Flash Video feature image

By now, most eLearning professionals know that content published to Flash must be redesigned, or at least republished to HTML5 before the clock runs out on Flash support. The conversion process creates the opportunity to consider a new video-based architecture for designing and delivering rich media eLearning courses.

Using video to deliver instructional content has important benefits for flexibility of delivery, content and format longevity, and learner engagement. To better understand these benefits, we invite you to review our earlier posts linked below.

In this article we’ll explore 3 paths for converting existing Flash-based content to eLearning video. We’ll assess the pros and cons of each approach and suggest use-cases that may be appropriate for each.

1. Screen-capture course and convert to video

If your flash eLearning content is primarily information presentation without interactivity, screen capture is the fastest and simplest option. You can use capture software such as Camtasia, Captivate or QuickTime to record a play-through of your Flash content, and then export it as one or more videos. You may need to make minor edits and adjust the size and aspect ratio to optimize the presentation for your LMS.  If the content contains an assessment, you must rebuild the assessment in an authoring tool or in your LMS.

The pros for this approach are speed and minimal cost.  It is fast and cheap because the design is unchanged, and you don’t need to assemble all of the original assets for authoring project file.  The major con is that visual, or instructional design flaws of the original course are carried forward to the updated version.

This method is especially useful if you don’t have access to the project file, or media assets used to create the original course.  This conversion approach only requires access to the published version of the Flash-based course.

2. Convert your existing content to video.


If you have access to the media assets used to build the Flash-based course and intermediate-level video editing skills, you should consider a hybrid approach that reuses the original course visual assets and course narration.  These assets are re-assembled in a video editing tool such as Adobe Premiere, Final Cut Pro or Camtasia.  This strategy allows you to make minor updates to the course while you save the time and cost required to conduct a new instructional design process and create new graphics from scratch. Many of the media files you used in your Flash-based authoring tool can be easily imported directly into, or exported for use with, video editing software.

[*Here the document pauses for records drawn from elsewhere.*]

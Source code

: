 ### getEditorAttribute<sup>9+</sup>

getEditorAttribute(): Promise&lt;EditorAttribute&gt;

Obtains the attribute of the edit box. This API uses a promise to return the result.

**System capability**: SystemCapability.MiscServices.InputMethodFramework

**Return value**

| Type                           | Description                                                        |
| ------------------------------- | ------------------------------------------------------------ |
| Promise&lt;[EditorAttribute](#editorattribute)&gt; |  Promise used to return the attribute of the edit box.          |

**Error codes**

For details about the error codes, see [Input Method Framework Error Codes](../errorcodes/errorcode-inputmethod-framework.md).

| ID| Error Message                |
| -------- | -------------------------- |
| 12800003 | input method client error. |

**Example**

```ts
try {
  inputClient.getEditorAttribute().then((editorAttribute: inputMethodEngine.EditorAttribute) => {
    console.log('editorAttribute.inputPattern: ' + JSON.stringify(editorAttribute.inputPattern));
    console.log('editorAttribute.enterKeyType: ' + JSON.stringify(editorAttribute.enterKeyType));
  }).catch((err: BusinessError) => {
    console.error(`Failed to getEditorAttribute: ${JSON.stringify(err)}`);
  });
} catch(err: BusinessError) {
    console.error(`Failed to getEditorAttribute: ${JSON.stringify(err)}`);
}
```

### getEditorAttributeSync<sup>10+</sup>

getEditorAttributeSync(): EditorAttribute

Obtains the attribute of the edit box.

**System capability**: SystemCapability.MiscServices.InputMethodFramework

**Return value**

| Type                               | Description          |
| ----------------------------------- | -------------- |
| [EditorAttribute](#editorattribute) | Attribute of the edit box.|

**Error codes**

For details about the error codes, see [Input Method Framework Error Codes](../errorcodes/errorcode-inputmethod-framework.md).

This hybrid approach, may provide a bridge for repurposing old content when you don’t have the time or budget to launch a major redesign project.  Compared to option 1, this method requires additional video editing and general media processing skills.  A key for success is to conduct a thorough review of the current course and inventory all media assets.  This will allow you to validate which assets can and cannot be reused and better analyze the time and cost of rebuilding the course.  If the analysis points to higher costs, you can use the inventory as a starting point to consider a full redesign which we cover as option 3.

3. Redesign your content for video.


When an aging Flash course is too expensive to repurpose, or the instructional objectives are obsolete, you should plan for a full redesign. This is an opportunity to rethink the course and consider microlearning techniques.  You should explore using a new video-based architecture because video is an excellent media for supporting microlearning.  It broadens the options for deploying content, which expands the audience for your work.  The key to success is to analyze and reshape learning objectives into “learning chunks,” that can be used as part of a sequential learning experience or as standalone topics appropriate for social media, user-support libraries and email delivery.

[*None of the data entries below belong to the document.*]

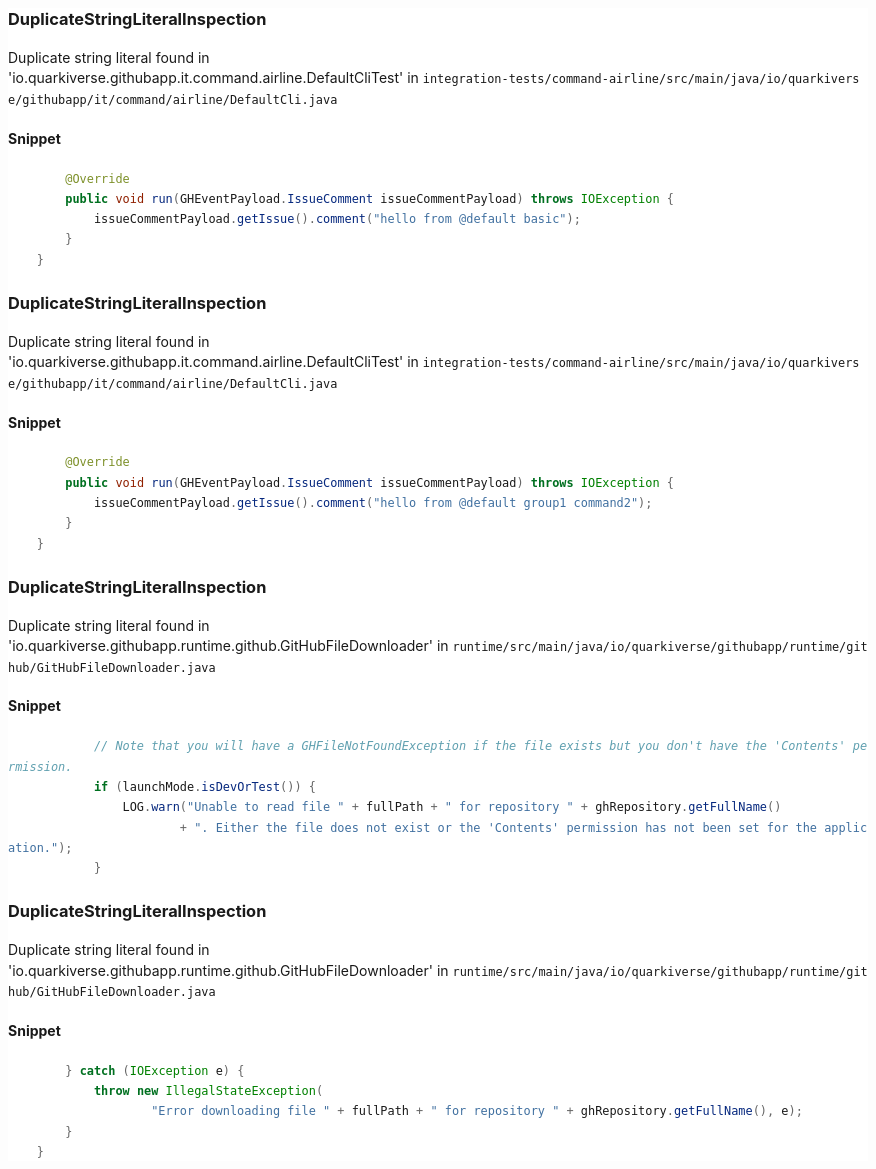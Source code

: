 ### DuplicateStringLiteralInspection
Duplicate string literal found in  
'io.quarkiverse.githubapp.it.command.airline.DefaultCliTest'
in `integration-tests/command-airline/src/main/java/io/quarkiverse/githubapp/it/command/airline/DefaultCli.java`
#### Snippet
```java
        @Override
        public void run(GHEventPayload.IssueComment issueCommentPayload) throws IOException {
            issueCommentPayload.getIssue().comment("hello from @default basic");
        }
    }
```

### DuplicateStringLiteralInspection
Duplicate string literal found in  
'io.quarkiverse.githubapp.it.command.airline.DefaultCliTest'
in `integration-tests/command-airline/src/main/java/io/quarkiverse/githubapp/it/command/airline/DefaultCli.java`
#### Snippet
```java
        @Override
        public void run(GHEventPayload.IssueComment issueCommentPayload) throws IOException {
            issueCommentPayload.getIssue().comment("hello from @default group1 command2");
        }
    }
```

### DuplicateStringLiteralInspection
Duplicate string literal found in  
'io.quarkiverse.githubapp.runtime.github.GitHubFileDownloader'
in `runtime/src/main/java/io/quarkiverse/githubapp/runtime/github/GitHubFileDownloader.java`
#### Snippet
```java
            // Note that you will have a GHFileNotFoundException if the file exists but you don't have the 'Contents' permission.
            if (launchMode.isDevOrTest()) {
                LOG.warn("Unable to read file " + fullPath + " for repository " + ghRepository.getFullName()
                        + ". Either the file does not exist or the 'Contents' permission has not been set for the application.");
            }
```

### DuplicateStringLiteralInspection
Duplicate string literal found in  
'io.quarkiverse.githubapp.runtime.github.GitHubFileDownloader'
in `runtime/src/main/java/io/quarkiverse/githubapp/runtime/github/GitHubFileDownloader.java`
#### Snippet
```java
        } catch (IOException e) {
            throw new IllegalStateException(
                    "Error downloading file " + fullPath + " for repository " + ghRepository.getFullName(), e);
        }
    }
```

The skills and tools necessary to design eLearning video are more assessible than ever.  Learners expect engaging video experiences and increasingly shun courses that are designed like an automated PowerPoint.  As you consider the best tools and media for your instructional design, avoid the “authoring tool versus video editing tool” proposition.  Pragmatic designs will maximize the strength of each toolset to create the best experience for the learner.  The key is to ensure that learning is not “locked up” in an LMS system or in SCORM files that cannot be easily used outside of a conventional eLearning deployment framework.  Creating eLearning content as video keeps it portable so that it can be used inside and outside the LMS.

There is much more to cover about using video for instructional design, and we’ll cover additional detail in future articles.

Keeping your content fresh and usable on current platforms can be a daunting process. But video is here to stay, and by converting your Flash-based eLearning content to a format that’s more appealing to learners and better suited for the long haul, you will ensure the best user experience and content longevity.